Stored records:

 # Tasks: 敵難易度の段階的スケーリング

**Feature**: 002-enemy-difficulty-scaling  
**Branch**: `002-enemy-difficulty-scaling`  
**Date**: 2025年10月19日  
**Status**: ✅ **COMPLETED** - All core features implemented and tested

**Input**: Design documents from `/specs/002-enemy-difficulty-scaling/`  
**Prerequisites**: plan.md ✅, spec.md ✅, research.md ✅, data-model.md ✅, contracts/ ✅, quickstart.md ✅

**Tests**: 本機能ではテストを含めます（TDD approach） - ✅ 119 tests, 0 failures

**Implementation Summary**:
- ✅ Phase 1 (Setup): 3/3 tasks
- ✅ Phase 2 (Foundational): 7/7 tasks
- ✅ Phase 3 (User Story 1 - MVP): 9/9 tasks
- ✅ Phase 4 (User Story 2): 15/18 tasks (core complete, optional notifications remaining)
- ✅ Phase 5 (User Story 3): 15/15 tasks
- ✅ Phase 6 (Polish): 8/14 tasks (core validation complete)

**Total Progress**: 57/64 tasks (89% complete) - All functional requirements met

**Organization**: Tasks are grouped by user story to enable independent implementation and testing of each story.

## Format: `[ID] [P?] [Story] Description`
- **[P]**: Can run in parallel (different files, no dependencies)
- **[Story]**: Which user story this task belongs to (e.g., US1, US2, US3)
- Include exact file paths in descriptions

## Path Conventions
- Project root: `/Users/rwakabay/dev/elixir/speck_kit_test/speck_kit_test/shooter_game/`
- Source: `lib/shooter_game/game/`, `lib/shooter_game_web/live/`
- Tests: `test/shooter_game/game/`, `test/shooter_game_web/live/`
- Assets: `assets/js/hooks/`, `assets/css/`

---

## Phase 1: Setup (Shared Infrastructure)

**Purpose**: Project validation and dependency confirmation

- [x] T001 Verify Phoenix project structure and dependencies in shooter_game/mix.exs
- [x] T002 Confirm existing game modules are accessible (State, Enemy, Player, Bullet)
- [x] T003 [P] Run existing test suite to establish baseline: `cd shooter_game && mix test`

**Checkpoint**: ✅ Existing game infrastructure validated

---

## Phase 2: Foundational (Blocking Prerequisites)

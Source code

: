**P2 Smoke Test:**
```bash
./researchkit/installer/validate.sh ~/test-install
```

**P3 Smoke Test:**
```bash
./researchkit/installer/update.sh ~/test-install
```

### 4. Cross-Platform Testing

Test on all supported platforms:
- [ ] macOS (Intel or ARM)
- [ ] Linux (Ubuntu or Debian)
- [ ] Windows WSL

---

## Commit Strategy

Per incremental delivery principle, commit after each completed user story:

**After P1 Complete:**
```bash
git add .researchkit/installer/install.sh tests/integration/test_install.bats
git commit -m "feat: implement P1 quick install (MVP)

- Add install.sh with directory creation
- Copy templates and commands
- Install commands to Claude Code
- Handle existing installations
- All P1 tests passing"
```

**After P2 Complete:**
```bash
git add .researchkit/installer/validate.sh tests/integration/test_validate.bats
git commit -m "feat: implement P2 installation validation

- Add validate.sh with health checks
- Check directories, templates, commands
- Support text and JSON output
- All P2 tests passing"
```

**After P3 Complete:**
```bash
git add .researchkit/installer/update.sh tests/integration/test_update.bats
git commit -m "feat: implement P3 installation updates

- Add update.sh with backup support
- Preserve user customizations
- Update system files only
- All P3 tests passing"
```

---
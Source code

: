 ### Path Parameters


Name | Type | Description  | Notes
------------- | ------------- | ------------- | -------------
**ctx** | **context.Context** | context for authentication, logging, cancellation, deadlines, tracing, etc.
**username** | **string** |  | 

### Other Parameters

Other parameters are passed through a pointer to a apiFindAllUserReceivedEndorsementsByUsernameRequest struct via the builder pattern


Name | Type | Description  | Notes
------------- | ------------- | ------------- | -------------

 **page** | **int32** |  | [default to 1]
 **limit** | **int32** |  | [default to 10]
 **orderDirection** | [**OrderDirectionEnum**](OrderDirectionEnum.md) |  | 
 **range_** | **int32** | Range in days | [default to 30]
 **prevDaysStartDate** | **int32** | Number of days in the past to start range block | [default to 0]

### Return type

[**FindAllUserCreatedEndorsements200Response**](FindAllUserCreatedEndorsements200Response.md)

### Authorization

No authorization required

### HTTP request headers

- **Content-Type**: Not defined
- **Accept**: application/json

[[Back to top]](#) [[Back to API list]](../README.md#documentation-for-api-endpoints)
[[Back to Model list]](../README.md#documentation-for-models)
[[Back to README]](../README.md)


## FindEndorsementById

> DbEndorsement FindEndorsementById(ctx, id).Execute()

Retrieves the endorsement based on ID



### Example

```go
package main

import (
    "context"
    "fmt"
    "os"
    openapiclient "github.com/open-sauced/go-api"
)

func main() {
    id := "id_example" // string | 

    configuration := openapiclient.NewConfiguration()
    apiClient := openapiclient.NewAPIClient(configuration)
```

What you are asked to do: The entries shown above should be duplicated exactly.

Output of the exercise:
 # Tasks: 敵難易度の段階的スケーリング

**Feature**: 002-enemy-difficulty-scaling  
**Branch**: `002-enemy-difficulty-scaling`  
**Date**: 2025年10月19日  
**Status**: ✅ **COMPLETED** - All core features implemented and tested

**Input**: Design documents from `/specs/002-enemy-difficulty-scaling/`  
**Prerequisites**: plan.md ✅, spec.md ✅, research.md ✅, data-model.md ✅, contracts/ ✅, quickstart.md ✅

**Tests**: 本機能ではテストを含めます（TDD approach） - ✅ 119 tests, 0 failures

**Implementation Summary**:
- ✅ Phase 1 (Setup): 3/3 tasks
- ✅ Phase 2 (Foundational): 7/7 tasks
- ✅ Phase 3 (User Story 1 - MVP): 9/9 tasks
- ✅ Phase 4 (User Story 2): 15/18 tasks (core complete, optional notifications remaining)
- ✅ Phase 5 (User Story 3): 15/15 tasks
- ✅ Phase 6 (Polish): 8/14 tasks (core validation complete)

**Total Progress**: 57/64 tasks (89% complete) - All functional requirements met

**Organization**: Tasks are grouped by user story to enable independent implementation and testing of each story.

## Format: `[ID] [P?] [Story] Description`
- **[P]**: Can run in parallel (different files, no dependencies)
- **[Story]**: Which user story this task belongs to (e.g., US1, US2, US3)
- Include exact file paths in descriptions

## Path Conventions
- Project root: `/Users/rwakabay/dev/elixir/speck_kit_test/speck_kit_test/shooter_game/`
- Source: `lib/shooter_game/game/`, `lib/shooter_game_web/live/`
- Tests: `test/shooter_game/game/`, `test/shooter_game_web/live/`
- Assets: `assets/js/hooks/`, `assets/css/`

---

## Phase 1: Setup (Shared Infrastructure)

**Purpose**: Project validation and dependency confirmation

- [x] T001 Verify Phoenix project structure and dependencies in shooter_game/mix.exs
- [x] T002 Confirm existing game modules are accessible (State, Enemy, Player, Bullet)
- [x] T003 [P] Run existing test suite to establish baseline: `cd shooter_game && mix test`

**Checkpoint**: ✅ Existing game infrastructure validated

---

## Phase 2: Foundational (Blocking Prerequisites)

Source code

:**P2 Smoke Test:**
```bash
./researchkit/installer/validate.sh ~/test-install
```

**P3 Smoke Test:**
```bash
./researchkit/installer/update.sh ~/test-install
```

### 4. Cross-Platform Testing

Test on all supported platforms:
- [ ] macOS (Intel or ARM)
- [ ] Linux (Ubuntu or Debian)
- [ ] Windows WSL

---

## Commit Strategy

Per incremental delivery principle, commit after each completed user story:

**After P1 Complete:**
```bash
git add .researchkit/installer/install.sh tests/integration/test_install.bats
git commit -m "feat: implement P1 quick install (MVP)

- Add install.sh with directory creation
- Copy templates and commands
- Install commands to Claude Code
- Handle existing installations
- All P1 tests passing"
```

**After P2 Complete:**
```bash
git add .researchkit/installer/validate.sh tests/integration/test_validate.bats
git commit -m "feat: implement P2 installation validation

- Add validate.sh with health checks
- Check directories, templates, commands
- Support text and JSON output
- All P2 tests passing"
```

**After P3 Complete:**
```bash
git add .researchkit/installer/update.sh tests/integration/test_update.bats
git commit -m "feat: implement P3 installation updates

- Add update.sh with backup support
- Preserve user customizations
- Update system files only
- All P3 tests passing"
```

---
Source code

: ### Path Parameters


Name | Type | Description  | Notes
------------- | ------------- | ------------- | -------------
**ctx** | **context.Context** | context for authentication, logging, cancellation, deadlines, tracing, etc.
**username** | **string** |  | 

### Other Parameters

Other parameters are passed through a pointer to a apiFindAllUserReceivedEndorsementsByUsernameRequest struct via the builder pattern


Name | Type | Description  | Notes
------------- | ------------- | ------------- | -------------

 **page** | **int32** |  | [default to 1]
 **limit** | **int32** |  | [default to 10]
 **orderDirection** | [**OrderDirectionEnum**](OrderDirectionEnum.md) |  | 
 **range_** | **int32** | Range in days | [default to 30]
 **prevDaysStartDate** | **int32** | Number of days in the past to start range block | [default to 0]

### Return type

[**FindAllUserCreatedEndorsements200Response**](FindAllUserCreatedEndorsements200Response.md)

### Authorization

No authorization required

### HTTP request headers

- **Content-Type**: Not defined
- **Accept**: application/json

[[Back to top]](#) [[Back to API list]](../README.md#documentation-for-api-endpoints)
[[Back to Model list]](../README.md#documentation-for-models)
[[Back to README]](../README.md)


## FindEndorsementById

> DbEndorsement FindEndorsementById(ctx, id).Execute()

Retrieves the endorsement based on ID



### Example

```go
package main

import (
    "context"
    "fmt"
    "os"
    openapiclient "github.com/open-sauced/go-api"
)

func main() {
    id := "id_example" // string | 

    configuration := openapiclient.NewConfiguration()
    apiClient := openapiclient.NewAPIClient(configuration)
```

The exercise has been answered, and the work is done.